WSFA 12 News filed an open records request Oct. 18 asking for all invoices and copies of checks to the firms of Melton Espy Williams P.C., Copeland Screws Franco & Gil P.A. and White Arnold & Dowd P.C.
Overall, ASU has spent $312,192.49 on legal fees since January relating to the forensic audit.
ASU provided WSFA 12 News with financial records as well as redacted invoices. Attorneys for ASU cited attorney-client privilege as the reason for the redacted documents.
ASU employed the three firms to assist during the forensic audit process. Attorneys Joe Espy, Bobby Segall, and Judge U.W. Clemon were all copied on correspondence between ASU and the governor's office at different junctures of the audit process.
ASU has retained Judge Clemon, a former Federal District Judge in Birmingham, the longest. Payments to Clemon's firm, White Arnold & Dowd started on March 15. White Arnold & Dowd has received $244,763.33 -- by far the most money from ASU since January.
Clemon's firm specifically handled most matters relating to the forensic audit including the furnishing of documents to the firm Forensic Strategic Solutions, the scheduling of interviews and correspondence with forensic auditors.
Bobby Segall and Joe Espy were carbon copied on letters sent to and from Dr. William Harris, ASU's interim president, and Gov. Robert Bentley.
The firm of Melton Espy Williams received $51,419.95 for legal services.
WSFA's request did not include invoices for services or copies of checks for the month of October.

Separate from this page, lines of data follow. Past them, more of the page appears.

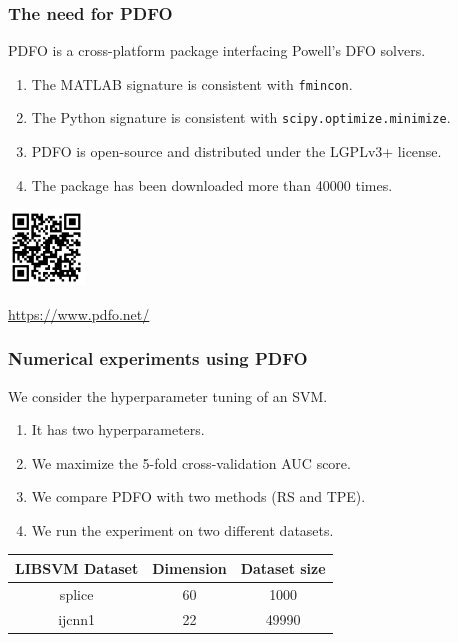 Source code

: \documentclass{polyu-presentation}
\begin{document}
\begin{frame}
    \frametitle{The need for PDFO}

    \begin{block}{}
        \alert{PDFO} is a \alert{cross-platform} package interfacing Powell's DFO solvers.
    \end{block}

    \medskip

    \begin{enumerate}
        \item The \alert{MATLAB} signature is consistent with \texttt{fmincon}.
        \item The \alert{Python} signature is consistent with \texttt{scipy.optimize.minimize}.
        \item PDFO is \alert{open-source} and distributed under the LGPLv3+ license.
        \item The package has been downloaded more than \alert{\num{40000} times}.
    \end{enumerate}

    \medskip
    
	\begin{center}
        \href{https://www.pdfo.net/}{\includegraphics[width=0.8in]{images/qr/pdfo.png}}

        \scriptsize\url{https://www.pdfo.net/}
    \end{center}
\end{frame}

\begin{frame}
    \frametitle{Numerical experiments using PDFO}

    We consider the \alert{hyperparameter tuning} of an SVM.
    \begin{enumerate}
        \item It has two hyperparameters.
        \item We maximize the \num{5}-fold cross-validation \alert{AUC score}.
        \item We compare PDFO with two methods (RS and TPE).
        \item We run the experiment on two different datasets.
    \end{enumerate}

    \medskip

    \begin{center}
        \begin{tabular}{@{}cS[table-format=2]S[table-format=5]@{}}
            \toprule
            LIBSVM Dataset  & {Dimension}   & {Dataset size}\\
            \midrule
            splice          & 60            & 1000\\
            ijcnn1          & 22            & 49990\\
            \bottomrule
        \end{tabular}
    \end{center}
\end{frame}
\end{document}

ASU has been the subject of a forensic financial investigation since January after the university's former president of just two months, Dr. Joseph Silver, raised questions and concerns of financial wrongdoing at the university.
Auditors provided Gov. Bentley a preliminary report of their findings, which included allegations and evidence of possible fraud, financial mismanagement, and conflicts of interest by three current and former members of the ASU Board of Trustees.
Gov. Bentley has since turned over the findings by FSS to Alabama's Attorney General and to federal authorities.